The N-Terminal Domain of the Pullulanase from Anoxybacillus sp. WB42 Modulates Enzyme Specificity and Thermostability.
Jianfeng WangZhongmei LiuZhemin ZhouPublished in: Chembiochem : a European journal of chemical biology (2018)
Anoxybacillus sp. WB42 pullulanase (PulWB42) is a novel thermophilic amylopullulanase that was assigned to the glycoside hydrolase family 13 subfamily 14 (GH13_14) type I pullulanases in the carbohydrate-active enzymes database. Its N-terminal domain (Met1-Phe101) was identified as the carbohydrate-binding module 68 (CBM68) by homology modeling.

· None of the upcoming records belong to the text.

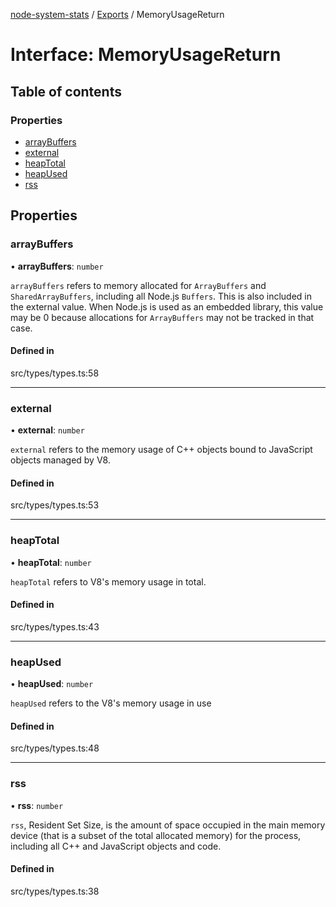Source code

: [node-system-stats](../README.md) / [Exports](../modules.md) / MemoryUsageReturn

# Interface: MemoryUsageReturn

## Table of contents

### Properties

- [arrayBuffers](MemoryUsageReturn.md#arraybuffers)
- [external](MemoryUsageReturn.md#external)
- [heapTotal](MemoryUsageReturn.md#heaptotal)
- [heapUsed](MemoryUsageReturn.md#heapused)
- [rss](MemoryUsageReturn.md#rss)

## Properties

### arrayBuffers

• **arrayBuffers**: `number`

`arrayBuffers` refers to memory allocated for `ArrayBuffers` and `SharedArrayBuffers`, including all Node.js `Buffers`. This is also included in the external value. When Node.js is used as an embedded library, this value may be 0 because allocations for `ArrayBuffers` may not be tracked in that case.

#### Defined in

src/types/types.ts:58

___

### external

• **external**: `number`

`external` refers to the memory usage of C++ objects bound to JavaScript objects managed by V8.

#### Defined in

src/types/types.ts:53

___

### heapTotal

• **heapTotal**: `number`

`heapTotal` refers to V8's memory usage in total.

#### Defined in

src/types/types.ts:43

___

### heapUsed

• **heapUsed**: `number`

`heapUsed` refers to the V8's memory usage in use

#### Defined in

src/types/types.ts:48

___

### rss

• **rss**: `number`

`rss`, Resident Set Size, is the amount of space occupied in the main memory device (that is a subset of the total allocated memory) for the process, including all C++ and JavaScript objects and code.

#### Defined in

src/types/types.ts:38
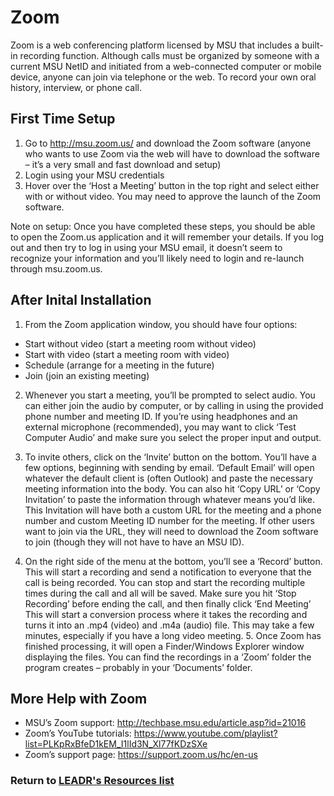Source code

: # Zoom

Zoom is a web conferencing platform licensed by MSU that includes a built-in recording function. Although calls must be organized by someone with a current MSU NetID and initiated from a web-connected computer or mobile device, anyone can join via telephone or the web. To record your own oral history, interview, or phone call.

## First Time Setup

1. Go to http://msu.zoom.us/ and download the Zoom software (anyone who wants to use Zoom via the web will have to download the software – it’s a very small and fast download and setup)
2. Login using your MSU credentials
3. Hover over the ‘Host a Meeting’ button in the top right and select either with or without video. You may need to approve the launch of the Zoom software.

Note on setup: Once you have completed these steps, you should be able to open the Zoom.us application and it will remember your details. If you log out and then try to log in using your MSU email, it doesn’t seem to recognize your information and you’ll likely need to login and re-launch through msu.zoom.us.

## After Inital Installation

1. From the Zoom application window, you should have four options:
- Start without video (start a meeting room without video)
- Start with video (start a meeting room with video)
- Schedule (arrange for a meeting in the future)
- Join (join an existing meeting)

2. Whenever you start a meeting, you’ll be prompted to select audio. You can either join the audio by computer, or by calling in using the provided phone number and meeting ID. If you’re using headphones and an external microphone (recommended), you may want to click ‘Test Computer Audio’ and make sure you select the proper input and output. 

3. To invite others, click on the ‘Invite’ button on the bottom. You’ll have a few options, beginning with sending by email. ‘Default Email’ will open whatever the default client is (often Outlook) and paste the necessary meeting information into the body. You can also hit ‘Copy URL’ or ‘Copy Invitation’ to paste the information through whatever means you’d like. This Invitation will have both a custom URL for the meeting and a phone number and custom Meeting ID number for the meeting. If other users want to join via the URL, they will need to download the Zoom software to join (though they will not have to have an MSU ID).

4. On the right side of the menu at the bottom, you’ll see a ‘Record’ button. This will start a recording and send a notification to everyone that the call is being recorded. You can stop and start the recording multiple times during the call and all will be saved. Make sure you hit ‘Stop Recording’ before ending the call, and then finally click ‘End Meeting’ This will start a conversion process where it takes the recording and turns it into an .mp4 (video) and .m4a (audio) file. This may take a few minutes, especially if you have a long video meeting. 5. Once Zoom has finished processing, it will open a Finder/Windows Explorer window displaying the files. You can find the recordings in a ‘Zoom’ folder the program creates – probably in your ‘Documents’ folder.

## More Help with Zoom

- MSU’s Zoom support: http://techbase.msu.edu/article.asp?id=21016
- Zoom’s YouTube tutorials: https://www.youtube.com/playlist?list=PLKpRxBfeD1kEM_I1lId3N_Xl77fKDzSXe
- Zoom’s support page: https://support.zoom.us/hc/en-us

### Return to [LEADR's Resources list](https://github.com/leadr-msu/resources)
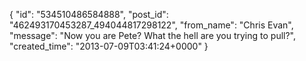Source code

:  {
   "id": "534510486584888",
   "post_id": "462493170453287_494044817298122",
   "from_name": "Chris Evan",
   "message": "Now you are Pete?  What the hell are you trying to pull?",
   "created_time": "2013-07-09T03:41:24+0000"
 }
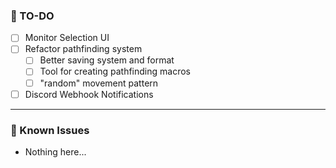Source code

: ### 📝 TO-DO
- [ ] Monitor Selection UI
- [ ] Refactor pathfinding system
    - [ ] Better saving system and format
    - [ ] Tool for creating pathfinding macros
    - [ ] "random" movement pattern
- [ ] Discord Webhook Notifications

---

### 🚩 Known Issues
- Nothing here...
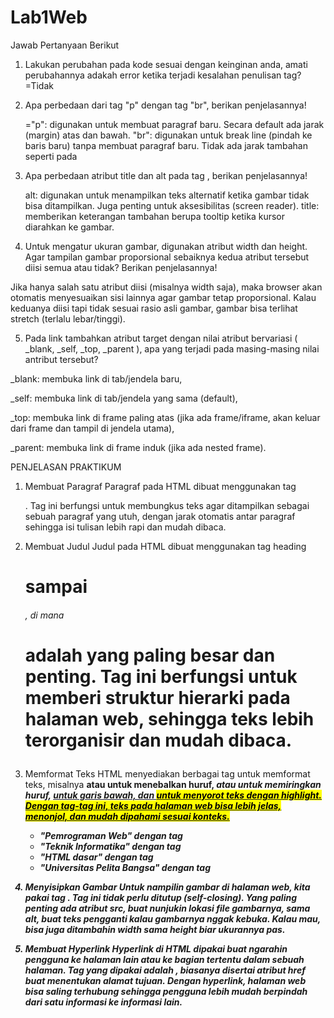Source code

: # Lab1Web
Jawab Pertanyaan Berikut
1. Lakukan perubahan pada kode sesuai dengan keinginan anda, amati perubahannya adakah
error ketika terjadi kesalahan penulisan tag?
=Tidak

2. Apa perbedaan dari tag "p" dengan tag "br", berikan penjelasannya!
   
   ="p": digunakan untuk membuat paragraf baru. Secara default ada jarak (margin) atas dan bawah.
    "br": digunakan untuk break line (pindah ke baris baru) tanpa membuat paragraf baru. Tidak ada jarak tambahan seperti pada <p>
     
3. Apa perbedaan atribut title dan alt pada tag <img>, berikan penjelasannya!
   
   alt: digunakan untuk menampilkan teks alternatif ketika gambar tidak bisa ditampilkan. Juga penting untuk aksesibilitas (screen reader).
   title: memberikan keterangan tambahan berupa tooltip ketika kursor diarahkan ke gambar.
   
4. Untuk mengatur ukuran gambar, digunakan atribut width dan height. Agar tampilan gambar
proporsional sebaiknya kedua atribut tersebut diisi semua atau tidak? Berikan penjelasannya!

Jika hanya salah satu atribut diisi (misalnya width saja), maka browser akan otomatis menyesuaikan sisi lainnya agar gambar tetap proporsional.
Kalau keduanya diisi tapi tidak sesuai rasio asli gambar, gambar bisa terlihat stretch (terlalu lebar/tinggi).

5. Pada link tambahkan atribut target dengan nilai atribut bervariasi ( _blank, _self, _top,
_parent ), apa yang terjadi pada masing-masing nilai antribut tersebut?

 _blank: membuka link di tab/jendela baru, 

 _self: membuka link di tab/jendela yang sama (default), 

 _top: membuka link di frame paling atas (jika ada frame/iframe, akan keluar dari frame dan tampil di jendela utama), 

 _parent: membuka link di frame induk (jika ada nested frame).

PENJELASAN PRAKTIKUM

1. Membuat Paragraf
   Paragraf pada HTML dibuat menggunakan tag <p>. Tag ini berfungsi untuk membungkus teks agar ditampilkan sebagai sebuah paragraf yang utuh, dengan jarak otomatis antar paragraf sehingga isi tulisan lebih rapi      dan mudah dibaca.
2. Membuat Judul
   Judul pada HTML dibuat menggunakan tag heading <h1> sampai <h6>, di mana <h1> adalah yang paling besar dan penting. Tag ini berfungsi untuk memberi struktur hierarki pada halaman web, sehingga teks lebih          terorganisir dan mudah dibaca.
3. Memformat Teks
   HTML menyediakan berbagai tag untuk memformat teks, misalnya <b> atau <strong> untuk menebalkan huruf, <i> atau <em> untuk memiringkan huruf, <ins> untuk garis bawah, dan <mark> untuk menyorot teks dengan         highlight. Dengan tag-tag ini, teks pada halaman web bisa lebih jelas, menonjol, dan mudah dipahami sesuai konteks.
   
   - "Pemrograman Web" dengan tag <b>
   - "Teknik Informatika" dengan tag <i>
   - "HTML dasar" dengan tag <mark>
   - "Universitas Pelita Bangsa" dengan tag <ins>
4. Menyisipkan Gambar
   Untuk nampilin gambar di halaman web, kita pakai tag <img>. Tag ini tidak perlu ditutup (self-closing). Yang paling penting ada atribut src, buat nunjukin lokasi file gambarnya, sama alt, buat teks pengganti      kalau gambarnya nggak kebuka. Kalau mau, bisa juga ditambahin width sama height biar ukurannya pas.
5. Membuat Hyperlink
   Hyperlink di HTML dipakai buat ngarahin pengguna ke halaman lain atau ke bagian tertentu dalam sebuah halaman. Tag yang dipakai adalah <a>, biasanya disertai atribut href buat menentukan alamat tujuan. Dengan     hyperlink, halaman web bisa saling terhubung sehingga pengguna lebih mudah berpindah dari satu informasi ke informasi lain.
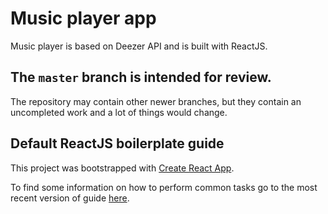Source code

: # Music player app
Music player is based on Deezer API and is built with ReactJS.

## The `master` branch is intended for review.
The repository may contain other newer branches, but they contain an uncompleted work and a lot of things would change.

## Default ReactJS boilerplate guide

This project was bootstrapped with [Create React App](https://github.com/facebookincubator/create-react-app).

To find some information on how to perform common tasks go to the most recent version of guide 
[here](https://github.com/facebookincubator/create-react-app/blob/master/packages/react-scripts/template/README.md).
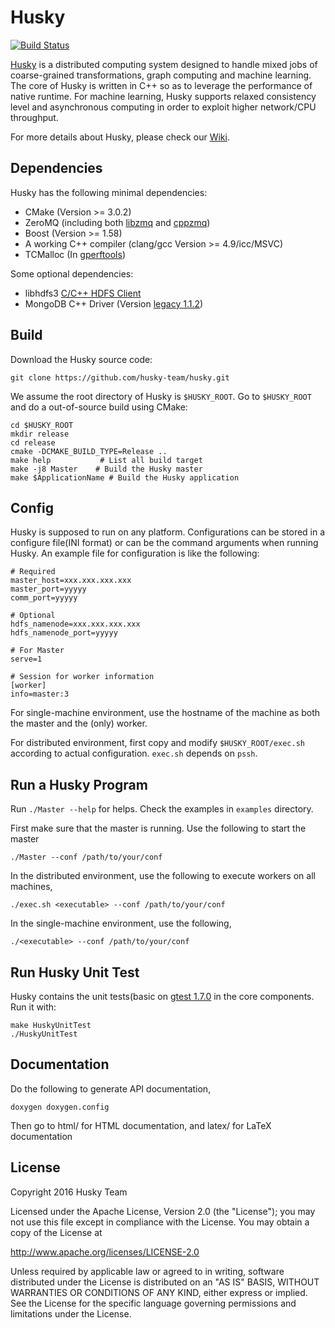 Husky
=======

[![Build Status](https://travis-ci.org/husky-team/husky.svg?branch=master)](https://travis-ci.org/husky-team/husky)

[Husky](http://www.husky-project.com/) is a distributed computing system designed to handle mixed jobs of coarse-grained transformations, graph computing and machine learning. The core of Husky is written in C++ so as to leverage the performance of native runtime. For machine learning, Husky supports relaxed consistency level and asynchronous computing in order to exploit higher network/CPU throughput.

For more details about Husky, please check our [Wiki](https://github.com/husky-team/husky/wiki).


Dependencies
-------------

Husky has the following minimal dependencies:

* CMake (Version >= 3.0.2)
* ZeroMQ (including both [libzmq](https://github.com/zeromq/libzmq) and [cppzmq](https://github.com/zeromq/cppzmq))
* Boost (Version >= 1.58)
* A working C++ compiler (clang/gcc Version >= 4.9/icc/MSVC)
* TCMalloc (In [gperftools](https://github.com/gperftools/gperftools))

Some optional dependencies:

* libhdfs3 [C/C++ HDFS Client](https://github.com/Pivotal-Data-Attic/pivotalrd-libhdfs3)
* MongoDB C++ Driver (Version [legacy 1.1.2](https://github.com/mongodb/mongo-cxx-driver/tree/legacy))

Build
-----

Download the Husky source code:

    git clone https://github.com/husky-team/husky.git

We assume the root directory of Husky is `$HUSKY_ROOT`. Go to `$HUSKY_ROOT` and do a out-of-source build using CMake:

    cd $HUSKY_ROOT
    mkdir release
    cd release
    cmake -DCMAKE_BUILD_TYPE=Release ..
    make help           # List all build target
    make -j8 Master    # Build the Husky master
    make $ApplicationName # Build the Husky application

Config
-------------

Husky is supposed to run on any platform. Configurations can be stored in a configure file(INI format) or can be the command arguments when running Husky. An example file for configuration is like the following:

    # Required
    master_host=xxx.xxx.xxx.xxx
    master_port=yyyyy
    comm_port=yyyyy

    # Optional
    hdfs_namenode=xxx.xxx.xxx.xxx
    hdfs_namenode_port=yyyyy

    # For Master
    serve=1

    # Session for worker information
    [worker]
    info=master:3


For single-machine environment, use the hostname of the machine as both the master and the (only) worker.

For distributed environment, first copy and modify `$HUSKY_ROOT/exec.sh` according to actual configuration. `exec.sh` depends on `pssh`.

Run a Husky Program
--------------------

Run `./Master --help` for helps. Check the examples in `examples` directory.

First make sure that the master is running. Use the following to start the master

    ./Master --conf /path/to/your/conf

In the distributed environment, use the following to execute workers on all machines,

    ./exec.sh <executable> --conf /path/to/your/conf

In the single-machine environment, use the following,

    ./<executable> --conf /path/to/your/conf

Run Husky Unit Test
--------------------

Husky contains the unit tests(basic on [gtest 1.7.0](https://github.com/google/googletest) in the core components. Run it with:

    make HuskyUnitTest
    ./HuskyUnitTest

Documentation
---------------

Do the following to generate API documentation,

    doxygen doxygen.config

Then go to html/ for HTML documentation, and latex/ for LaTeX documentation


License
---------------

Copyright 2016 Husky Team

Licensed under the Apache License, Version 2.0 (the "License");
you may not use this file except in compliance with the License.
You may obtain a copy of the License at

http://www.apache.org/licenses/LICENSE-2.0

Unless required by applicable law or agreed to in writing, software
distributed under the License is distributed on an "AS IS" BASIS,
WITHOUT WARRANTIES OR CONDITIONS OF ANY KIND, either express or implied.
See the License for the specific language governing permissions and
limitations under the License.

The N-domain-deleted PulWB42 exhibited an equivalent Michaelis constant (Km ) for pullulan and significant decreases in pullulytic activity, amylose selectivity, and thermostability relative to PulWB42 having a high α-amylase-to-pullulanase activity ratio. Furthermore, the replacement of Ala90 or Arg93 significantly changed the substrate specificity and catalytic efficiency of PulWB42, whereas Q87A, L173D, and H5A/R6A/T7A showed improvements in thermostability and changes in catalytic kinetics. Therefore, the N domain of PulWB42 is not essential for catalysis, but it does modulate enzyme catalysis, especially with respect to substrate specificity. The modulation was achieved mainly by the Leu86-Arg93 segment adjacent to the CBM48 domain and the catalytic A domain in the modeled structure of PulWB42.